Make the filling: In a large bowl, combine the whipped cream and marshmallow fluff. Beat with an electric hand mixer until stiff peaks form.
Use a serrated knife to carefully remove the domed top from the cakes, leaving a flat, even surface. Save the scraps for later – you can eat them with leftover melted chocolate or crumbled over ice cream.
Spread the filling over the bottom cake, leaving about ¾-inch (2 cm) border around the edge. Place the other cake upside down on top of the filling.
Trim the cake into a hexagon. Transfer the cake to a wire rack set over a baking sheet.
Make the coating: Fill a medium saucepan halfway with water. Bring to a boil, reduce the heat to medium-low. Combine the white chocolate chips and coconut oil in a medium heatproof bowl and set it over the pan (make sure the bottom of the bowl isn’t touching the water). When the white chocolate and coconut oil begin to melt, mix together until smooth. Be careful, as the bowl will be very hot.
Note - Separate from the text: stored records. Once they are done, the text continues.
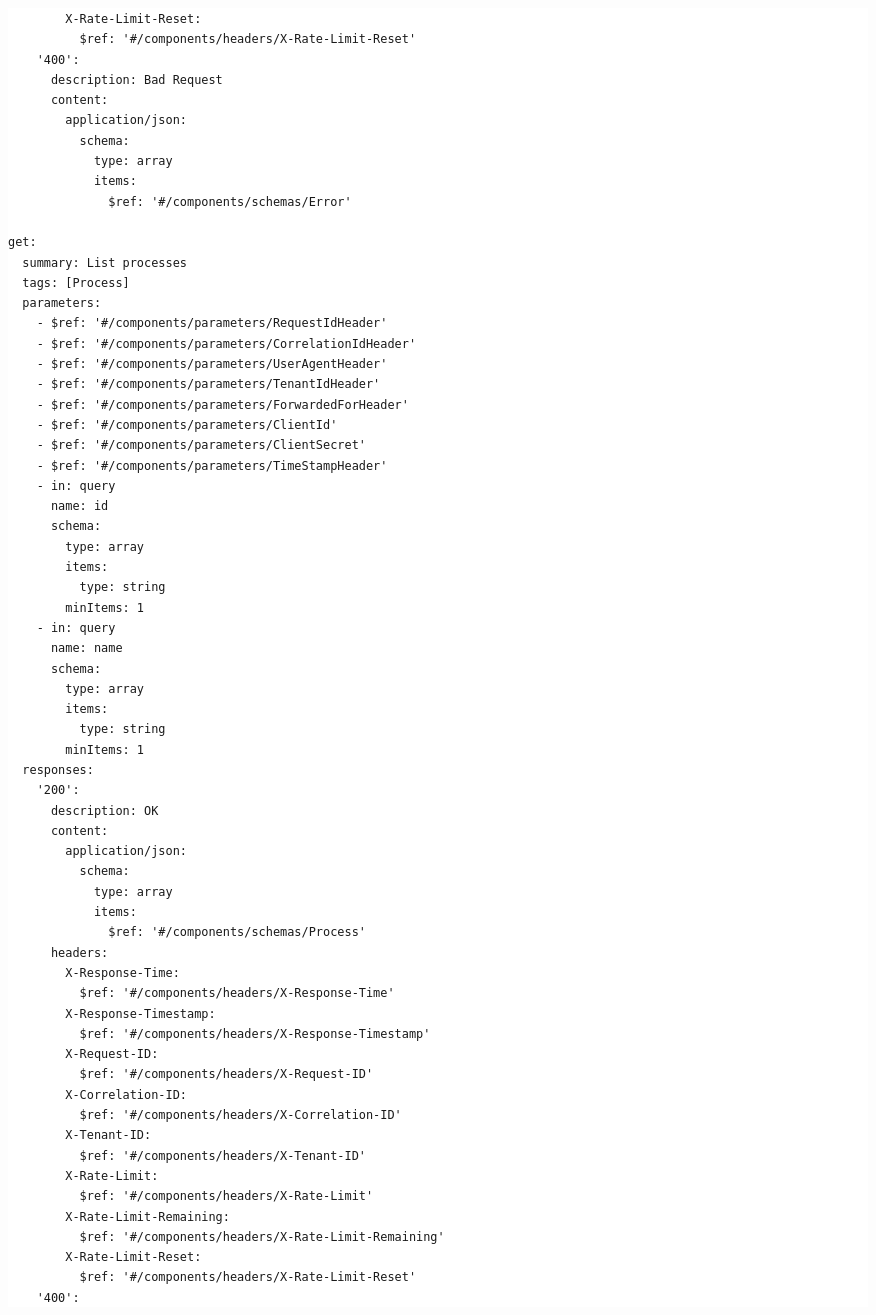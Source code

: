             X-Rate-Limit-Reset:
              $ref: '#/components/headers/X-Rate-Limit-Reset'
        '400':
          description: Bad Request
          content:
            application/json:
              schema:
                type: array
                items:
                  $ref: '#/components/schemas/Error'

    get:
      summary: List processes
      tags: [Process]
      parameters:
        - $ref: '#/components/parameters/RequestIdHeader'
        - $ref: '#/components/parameters/CorrelationIdHeader'
        - $ref: '#/components/parameters/UserAgentHeader'
        - $ref: '#/components/parameters/TenantIdHeader'
        - $ref: '#/components/parameters/ForwardedForHeader'
        - $ref: '#/components/parameters/ClientId'
        - $ref: '#/components/parameters/ClientSecret'
        - $ref: '#/components/parameters/TimeStampHeader'
        - in: query
          name: id
          schema:
            type: array
            items:
              type: string
            minItems: 1
        - in: query
          name: name
          schema:
            type: array
            items:
              type: string
            minItems: 1
      responses:
        '200':
          description: OK
          content:
            application/json:
              schema:
                type: array
                items:
                  $ref: '#/components/schemas/Process'
          headers:
            X-Response-Time:
              $ref: '#/components/headers/X-Response-Time'
            X-Response-Timestamp:
              $ref: '#/components/headers/X-Response-Timestamp'
            X-Request-ID:
              $ref: '#/components/headers/X-Request-ID'
            X-Correlation-ID:
              $ref: '#/components/headers/X-Correlation-ID'
            X-Tenant-ID:
              $ref: '#/components/headers/X-Tenant-ID'
            X-Rate-Limit:
              $ref: '#/components/headers/X-Rate-Limit'
            X-Rate-Limit-Remaining:
              $ref: '#/components/headers/X-Rate-Limit-Remaining'
            X-Rate-Limit-Reset:
              $ref: '#/components/headers/X-Rate-Limit-Reset'
        '400':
Pour the melted white chocolate mixture over the cake. Use a knife to spread to the edges and down the sides. Once smooth, run a knife under the edges of the cake so it doesn’t stick to the rack and place the cake in the refrigerator until the coating is set, 10-15 minutes.
Transfer the melted dark chocolate chips to a piping bag or zip-top bag with a corner snipped off. Carefully pipe chocolate zebra stripes onto the cake. Return to the refrigerator to set for 10-15 minutes. Remove the cake once the stripes are dry.
To serve, slowly and carefully slice with a serrated knife so the shell doesn’t crack. Score the slices with a paring knife before cutting to make it easier, if needed.